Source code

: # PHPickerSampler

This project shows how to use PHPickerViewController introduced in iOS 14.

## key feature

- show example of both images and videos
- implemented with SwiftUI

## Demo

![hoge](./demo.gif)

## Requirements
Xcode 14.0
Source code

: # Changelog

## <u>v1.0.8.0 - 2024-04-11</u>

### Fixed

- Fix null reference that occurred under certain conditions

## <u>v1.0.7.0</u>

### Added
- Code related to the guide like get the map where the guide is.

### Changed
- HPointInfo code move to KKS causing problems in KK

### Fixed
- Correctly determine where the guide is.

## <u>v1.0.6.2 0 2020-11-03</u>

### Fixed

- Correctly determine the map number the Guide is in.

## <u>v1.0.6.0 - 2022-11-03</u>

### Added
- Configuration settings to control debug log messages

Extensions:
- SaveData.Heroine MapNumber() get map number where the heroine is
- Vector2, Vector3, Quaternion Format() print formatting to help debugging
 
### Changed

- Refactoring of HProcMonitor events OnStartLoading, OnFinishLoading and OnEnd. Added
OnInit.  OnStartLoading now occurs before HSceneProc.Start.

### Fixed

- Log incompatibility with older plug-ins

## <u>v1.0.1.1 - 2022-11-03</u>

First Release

+ + + + + + +

Reproduce each entry in the listing character for character.

Source code

: # PHPickerSampler

This project shows how to use PHPickerViewController introduced in iOS 14.

## key feature

- show example of both images and videos
- implemented with SwiftUI

## Demo

![hoge](./demo.gif)

## Requirements
Xcode 14.0
Source code

: # Changelog

## <u>v1.0.8.0 - 2024-04-11</u>

### Fixed

- Fix null reference that occurred under certain conditions

## <u>v1.0.7.0</u>

### Added
- Code related to the guide like get the map where the guide is.

### Changed
- HPointInfo code move to KKS causing problems in KK

### Fixed
- Correctly determine where the guide is.

## <u>v1.0.6.2 0 2020-11-03</u>

### Fixed

- Correctly determine the map number the Guide is in.

## <u>v1.0.6.0 - 2022-11-03</u>

### Added
- Configuration settings to control debug log messages

Extensions:
- SaveData.Heroine MapNumber() get map number where the heroine is
- Vector2, Vector3, Quaternion Format() print formatting to help debugging
 
### Changed

- Refactoring of HProcMonitor events OnStartLoading, OnFinishLoading and OnEnd. Added
OnInit.  OnStartLoading now occurs before HSceneProc.Start.

### Fixed

- Log incompatibility with older plug-ins

## <u>v1.0.1.1 - 2022-11-03</u>

First Release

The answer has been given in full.